Cloud computing and the rise of microservices architecture bring a wide range of benefits to software development, but the dynamic, distributed nature of these environments presents a new set of observability challenges. We believe an open source, community-driven approach is the best way to address these challenges.
Observability should work out-of-the-box, be on by default, and use open standards. That’s why I am excited by the bold steps we are taking today to make observability open, frictionless, and part of every developer workflow.
Observability and the CNCF
Today we announce that New Relic is a platinum member of the Cloud Native Computing Foundation (CNCF). CNCF is part of the Linux Foundation and promotes the collaborative development of open source, cloud native computing and serves as the vendor-neutral home for many of the open source projects that are defining industry best practices, including Kubernetes, Prometheus, and OpenTelemetry.
With today’s announcement, Zain Asgar, GM of Pixie and New Relic Open Source, is joining the CNCF governing board, and we are committed to providing governance, thought leadership, and engineering resources to help shape and influence the direction of cloud native observability. We are proud to be the first observability vendor to pledge this level of commitment to the community.
Pixie is now open source
We have also open sourced Pixie, and we are in the process of contributing it to CNCF under an Apache 2.0 license. When we acquired Pixie Labs in December 2020, we were enthralled by the instant visibility this platform delivers for cloud native applications without any code changes.
In 2008, New Relic was the first SaaS company that enabled engineers to instantly monitor their Ruby applications. It was a magical moment, and today Pixie redelivers this experience. With one command, you can light up your entire cloud environment and get telemetry immediately. We believe all developers should get access to this phenomenal developer experience that reduces friction to observability and saves valuable time that you can use for developing better software. To make that happen, we are also devoting a majority of Pixie’s engineering resources to this open source project.

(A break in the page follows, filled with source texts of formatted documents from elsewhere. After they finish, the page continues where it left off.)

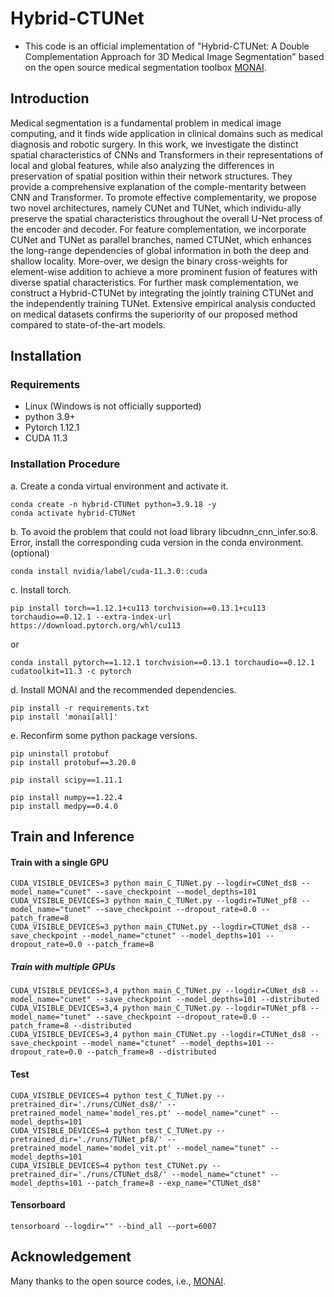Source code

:# Hybrid-CTUNet

- This code is an official implementation of "Hybrid-CTUNet: A Double Complementation Approach for 3D Medical Image Segmentation" based on the open source medical segmentation toolbox [MONAI](https://github.com/Project-MONAI/research-contributions/tree/main).

## Introduction
Medical segmentation is a fundamental problem in medical image computing, and it finds wide application in clinical domains such as medical diagnosis and robotic surgery. In this work, we investigate the distinct spatial characteristics of CNNs and Transformers in their representations of local and global features, while also analyzing the differences in preservation of spatial position within their network structures. They provide a comprehensive explanation of the comple-mentarity between CNN and Transformer. To promote effective complementarity, we propose two novel architectures, namely CUNet and TUNet, which individu-ally preserve the spatial characteristics throughout the overall U-Net process of the encoder and decoder. For feature complementation, we incorporate CUNet and TUNet as parallel branches, named CTUNet, which enhances the long-range dependencies of global information in both the deep and shallow locality. More-over, we design the binary cross-weights for element-wise addition to achieve a more prominent fusion of features with diverse spatial characteristics. For further mask complementation, we construct a Hybrid-CTUNet by integrating the jointly training CTUNet and the independently training TUNet. Extensive empirical analysis conducted on medical datasets confirms the superiority of our proposed method compared to state-of-the-art models.

## Installation 

### Requirements 

- Linux (Windows is not officially supported)
- python 3.9+
- Pytorch 1.12.1
- CUDA 11.3

### Installation Procedure

a. Create a conda virtual environment and activate it.
```shell
conda create -n hybrid-CTUNet python=3.9.18 -y
conda activate hybrid-CTUNet 
```

b. To avoid the problem that could not load library libcudnn_cnn_infer.so.8. Error, install the corresponding cuda version in the conda environment. (optional)
```shell
conda install nvidia/label/cuda-11.3.0::cuda
```

c. Install torch.
```shell
pip install torch==1.12.1+cu113 torchvision==0.13.1+cu113 torchaudio==0.12.1 --extra-index-url https://download.pytorch.org/whl/cu113
```
or
```shell
conda install pytorch==1.12.1 torchvision==0.13.1 torchaudio==0.12.1 cudatoolkit=11.3 -c pytorch
```

d. Install MONAI and the recommended dependencies.
```shell
pip install -r requirements.txt
pip install 'monai[all]'
```

e. Reconfirm some python package versions. 
```shell
pip uninstall protobuf
pip install protobuf==3.20.0

pip install scipy==1.11.1

pip install numpy==1.22.4
pip install medpy==0.4.0 
```

## Train and Inference 

#### Train with a single GPU

```shell
CUDA_VISIBLE_DEVICES=3 python main_C_TUNet.py --logdir=CUNet_ds8 --model_name="cunet" --save_checkpoint --model_depths=101
CUDA_VISIBLE_DEVICES=3 python main_C_TUNet.py --logdir=TUNet_pf8 --model_name="tunet" --save_checkpoint --dropout_rate=0.0 --patch_frame=8
CUDA_VISIBLE_DEVICES=3 python main_CTUNet.py --logdir=CTUNet_ds8 --save_checkpoint --model_name="ctunet" --model_depths=101 --dropout_rate=0.0 --patch_frame=8
```

##### Train with multiple GPUs

```shell
CUDA_VISIBLE_DEVICES=3,4 python main_C_TUNet.py --logdir=CUNet_ds8 --model_name="cunet" --save_checkpoint --model_depths=101 --distributed
CUDA_VISIBLE_DEVICES=3,4 python main_C_TUNet.py --logdir=TUNet_pf8 --model_name="tunet" --save_checkpoint --dropout_rate=0.0 --patch_frame=8 --distributed
CUDA_VISIBLE_DEVICES=3,4 python main_CTUNet.py --logdir=CTUNet_ds8 --save_checkpoint --model_name="ctunet" --model_depths=101 --dropout_rate=0.0 --patch_frame=8 --distributed
```

#### Test

```shell
CUDA_VISIBLE_DEVICES=4 python test_C_TUNet.py --pretrained_dir='./runs/CUNet_ds8/' --pretrained_model_name='model_res.pt' --model_name="cunet" --model_depths=101
CUDA_VISIBLE_DEVICES=4 python test_C_TUNet.py --pretrained_dir='./runs/TUNet_pf8/' --pretrained_model_name='model_vit.pt' --model_name="tunet" --model_depths=101
CUDA_VISIBLE_DEVICES=4 python test_CTUNet.py --pretrained_dir='./runs/CTUNet_ds8/' --model_name="ctunet" --model_depths=101 --patch_frame=8 --exp_name="CTUNet_ds8"
```


#### Tensorboard

```shell
tensorboard --logdir="" --bind_all --port=6007
```

## Acknowledgement
Many thanks to the open source codes, i.e., [MONAI](https://github.com/Project-MONAI/research-contributions).
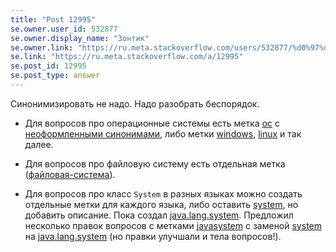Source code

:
 ```yaml
---
title: "Post 12995"
se.owner.user_id: 532877
se.owner.display_name: "Зонтик"
se.owner.link: "https://ru.meta.stackoverflow.com/users/532877/%d0%97%d0%be%d0%bd%d1%82%d0%b8%d0%ba"
se.link: "https://ru.meta.stackoverflow.com/a/12995"
se.post_id: 12995
se.post_type: answer
---
```

<p>Синонимизировать не надо. Надо разобрать беспорядок.</p>
<ul>
<li><p>Для вопросов про операционные системы есть метка <a href="https://ru.stackoverflow.com/questions/tagged/%d0%be%d1%81" class="post-tag" title="показать вопросы с меткой [ос]" aria-label="показать вопросы с меткой [ос]" rel="tag" aria-labelledby="tag-ос-tooltip-container">ос</a> с <a href="https://ru.meta.stackoverflow.com/questions/12879/%d0%a1%d0%b8%d0%bd%d0%be%d0%bd%d0%b8%d0%bc%d0%b8%d0%b7%d0%b8%d1%80%d0%be%d0%b2%d0%b0%d1%82%d1%8c-%d0%bc%d0%b5%d1%82%d0%ba%d0%b8-%d0%bd%d0%b0-%d1%82%d0%b5%d0%bc%d1%83-%d0%be%d1%81">неоформленными синонимами</a>, либо метки <a href="https://ru.stackoverflow.com/questions/tagged/windows" class="post-tag" title="показать вопросы с меткой [windows]" aria-label="показать вопросы с меткой [windows]" rel="tag" aria-labelledby="tag-windows-tooltip-container">windows</a>, <a href="https://ru.stackoverflow.com/questions/tagged/linux" class="post-tag" title="показать вопросы с меткой [linux]" aria-label="показать вопросы с меткой [linux]" rel="tag" aria-labelledby="tag-linux-tooltip-container">linux</a> и так далее.</p>
</li>
<li><p>Для вопросов про файловую систему есть отдельная метка (<a href="https://ru.stackoverflow.com/questions/tagged/%d1%84%d0%b0%d0%b9%d0%bb%d0%be%d0%b2%d0%b0%d1%8f-%d1%81%d0%b8%d1%81%d1%82%d0%b5%d0%bc%d0%b0" class="post-tag" title="показать вопросы с меткой [файловая-система]" aria-label="показать вопросы с меткой [файловая-система]" rel="tag" aria-labelledby="tag-файловая-система-tooltip-container">файловая-система</a>).</p>
</li>
<li><p>Для вопросов про класс <code>System</code> в разных языках можно создать отдельные метки для каждого языка, либо оставить <a href="https://ru.stackoverflow.com/questions/tagged/system" class="post-tag" title="показать вопросы с меткой [system]" aria-label="показать вопросы с меткой [system]" rel="tag" aria-labelledby="tag-system-tooltip-container">system</a>, но добавить описание. Пока создал <a href="https://ru.stackoverflow.com/questions/tagged/java.lang.system" class="post-tag" title="показать вопросы с меткой [java.lang.system]" aria-label="показать вопросы с меткой [java.lang.system]" rel="tag" aria-labelledby="tag-java.lang.system-tooltip-container">java.lang.system</a>. Предложил несколько правок вопросов с метками <a href="https://ru.stackoverflow.com/questions/tagged/java" class="post-tag" title="показать вопросы с меткой [java]" aria-label="показать вопросы с меткой [java]" rel="tag" aria-labelledby="tag-java-tooltip-container">java</a><a href="https://ru.stackoverflow.com/questions/tagged/system" class="post-tag" title="показать вопросы с меткой [system]" aria-label="показать вопросы с меткой [system]" rel="tag" aria-labelledby="tag-system-tooltip-container">system</a> с заменой <a href="https://ru.stackoverflow.com/questions/tagged/system" class="post-tag" title="показать вопросы с меткой [system]" aria-label="показать вопросы с меткой [system]" rel="tag" aria-labelledby="tag-system-tooltip-container">system</a> на <a href="https://ru.stackoverflow.com/questions/tagged/java.lang.system" class="post-tag" title="показать вопросы с меткой [java.lang.system]" aria-label="показать вопросы с меткой [java.lang.system]" rel="tag" aria-labelledby="tag-java.lang.system-tooltip-container">java.lang.system</a> (но правки улучшали и тела вопросов!).</p>
</li>
</ul>
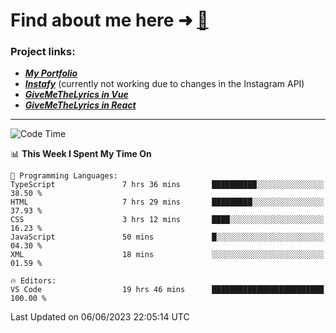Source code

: # Find about me here ➜ [🧑](https://pauabella.dev)

### Project links:
- ***[My Portfolio](https://pauabella.dev)***
- ***[Instafy](https://instafy.me)*** (currently not working due to changes in the Instagram API)
- ***[GiveMeTheLyrics in Vue](https://lyrics.pauabella.dev)***
- ***[GiveMeTheLyrics in React](https://pauabella.dev/GiveMeTheLyrics)***

---
<!--START_SECTION:waka-->
![Code Time](http://img.shields.io/badge/Code%20Time-2%2C200%20hrs%2021%20mins-blue)

📊 **This Week I Spent My Time On** 

```text
💬 Programming Languages: 
TypeScript               7 hrs 36 mins       ██████████░░░░░░░░░░░░░░░   38.50 % 
HTML                     7 hrs 29 mins       █████████░░░░░░░░░░░░░░░░   37.93 % 
CSS                      3 hrs 12 mins       ████░░░░░░░░░░░░░░░░░░░░░   16.23 % 
JavaScript               50 mins             █░░░░░░░░░░░░░░░░░░░░░░░░   04.30 % 
XML                      18 mins             ░░░░░░░░░░░░░░░░░░░░░░░░░   01.59 % 

🔥 Editors: 
VS Code                  19 hrs 46 mins      █████████████████████████   100.00 % 
```


 Last Updated on 06/06/2023 22:05:14 UTC
<!--END_SECTION:waka-->

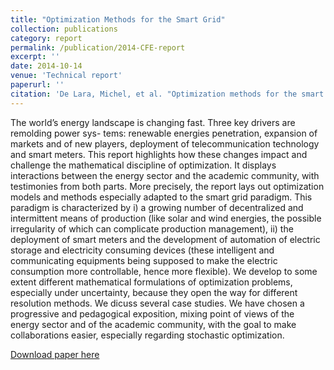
 ```yaml
---
title: "Optimization Methods for the Smart Grid"
collection: publications
category: report
permalink: /publication/2014-CFE-report
excerpt: ''
date: 2014-10-14
venue: 'Technical report'
paperurl: ''
citation: 'De Lara, Michel, et al. "Optimization methods for the smart grid." Report commissioned by the Conseil Français de l’Energie, Ecole des Ponts ParisTech (2014).'
---
```

The world’s energy landscape is changing fast. Three key drivers are remolding power sys-
tems: renewable energies penetration, expansion of markets and of new players, deployment
of telecommunication technology and smart meters. This report highlights how these changes
impact and challenge the mathematical discipline of optimization. It displays interactions
between the energy sector and the academic community, with testimonies from both parts.
More precisely, the report lays out optimization models and methods especially adapted
to the smart grid paradigm. This paradigm is characterized by i) a growing number of
decentralized and intermittent means of production (like solar and wind energies, the possible
irregularity of which can complicate production management), ii) the deployment of smart
meters and the development of automation of electric storage and electricity consuming
devices (these intelligent and communicating equipments being supposed to make the electric
consumption more controllable, hence more flexible). We develop to some extent different
mathematical formulations of optimization problems, especially under uncertainty, because
they open the way for different resolution methods. We dicuss several case studies.
We have chosen a progressive and pedagogical exposition, mixing point of views of the
energy sector and of the academic community, with the goal to make collaborations easier,
especially regarding stochastic optimization.

[Download paper here](../files/papers/2014-CFE-report.pdf)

Our commitment to open source and CNCF extends beyond our platinum membership, governing board seat, and Pixie contribution. All our instrumentation agents, integrations, and SDKs are available in open source, giving developers access to our turnkey instrumentation so they can customize to their needs. OpenTelemetry is the instrumentation standard going forward in New Relic. To make it easy to adopt this open standard of instrumentation, we are providing a native OpenTelemetry protocol endpoint to ingest data and curated, first-class out-of-the-box user experiences that simplify analysis and troubleshooting. New Relic is also a founding member of Eclipse Adoptium, a leading provider of fully compatible, high-quality distributions of Java runtimes based on OpenJDK source codes.
Pixie on AWS
We are on a mission to make observability part of every developer’s workflow and we can’t do that alone. Last fall, we announced a strategic collaboration agreement with AWS to accelerate innovation and cloud migration for our shared customers. We are excited to extend our collaboration with AWS on Pixie, to provide Pixie Open Source on AWS Cloud. Get started today with Pixie on Amazon Elastic Kubernetes Service (EKS).
We are all in on open source
We believe in the power of open source. That’s why we are joining the governing board of CNCF and making a bold bet by open sourcing Pixie. We know what a dedicated team of engineers working in open collaboration can achieve, and we’re excited to play a part in shaping the future of open source observability.